The global summer season may have just kicked off with Iron Man, but one big film has been warming up the French box office since its release in February. Pathe's Welcome To The Sticks (Bienvenue Chez Les Ch'tis) took $40.2m on its first week on release on February 27, 465% higher than Iron Man's opening week in the territory ($8m) this month.
The French comedy is the highest-grossing French film ever in France ($181.8m on nearly 20 million admissions and counting) and has helped boost the market share of local films in France to 64.4% as of May 1. Current numbers put the film up 137% on the next highest-grossing French film of all time, the 2006 comedy, Les Bronzes 3: Amis Pour La Vie ($76.7m).

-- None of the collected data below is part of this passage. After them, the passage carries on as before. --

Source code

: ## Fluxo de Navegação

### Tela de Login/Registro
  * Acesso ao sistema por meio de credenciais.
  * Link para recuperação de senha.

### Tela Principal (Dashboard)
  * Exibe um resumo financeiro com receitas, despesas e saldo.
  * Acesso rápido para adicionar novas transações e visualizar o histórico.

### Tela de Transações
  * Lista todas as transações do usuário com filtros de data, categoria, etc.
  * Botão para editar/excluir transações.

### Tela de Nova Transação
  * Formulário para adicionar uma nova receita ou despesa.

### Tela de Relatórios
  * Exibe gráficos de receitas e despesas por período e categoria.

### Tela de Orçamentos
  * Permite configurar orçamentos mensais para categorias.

The figures are all the more impressive for the nature of the film. A fish-out-of-water farce directed by actor-film-maker Dany Boon, who also stars, Welcome To The Sticks is set in the Nord-Pas du Calais region of France, a province routinely ridiculed by the rest of the country. The dialect used, Ch'timi, is not understood by many French people, and provides the source of the language-based comedy.
The language gap
So how will such a distinctively French film fare outside France' To date, it has grossed $198m from four territories. It opened in Belgium and Switzerland day-and-date with France.
Pathe UK opened Welcome To The Sticks in the UK on April 1, the first launch in a non-French-speaking territory. To date, it has grossed $140,00 (£72,000) from just five screens in London, including an exclusive run at the Cine Lumiere, where it beat the house record of $62,000 (£32,000).
Dave Woodward, sales director at Pathe UK, says the aim is to target key audiences and work on generating word of mouth rather than handling it as a "traditional" foreign film release. "We initially released it to the French community in London, presented as an exclusive arrangement with Cine Lumiere," Woodward explains.
"We did quite a broad promotion to French nationals living in the UK and French corporate banks. Now we'll be crossing the film out to the rest of the UK, keeping it very targeted and very focused and showcasing the film in key cities selectively where we can find an audience in each town."
While 2007 proved a relatively good year for French films in the UK - Icon Film Distribution's Oscar-winning Edith Piaf biopic La Vie En Rose took $3.3m, and Revolver Entertainment's thriller Tell No One took $2.3m - comedy is always a much tougher sell outside its national borders. The relative UK success of 2001's Amelie ($6.3m) and 2004's The Chorus ($2.1m) are the exceptions rather than the rule.
Woodward admits marketing a film which sources its entire comic effect from the regional differences between the north and the south of France is a challenge.
"It's difficult because a lot of humour is in the dialect and some of that gets lost in the translation with the subtitling," he says. "But with careful handling we feel like we're getting as much out of the film as we can."
Welcome To The Sticks is set to play on single screens in key cities such as Edinburgh, Bristol and Aberdeen. The latter has a significant French community. "It's not a traditional 50-print release where we're throwing the kitchen sink at it on day one," says Woodward. "We're trying to do it a little smarter and let awareness build through word of mouth and keep feeding it to the public across key cities."
Promoting it as the most successful French film of all time is key to the film's crossover appeal. "It's something to shout about," says Woodward. Whether these shouts will be heard in other markets is yet to be seen.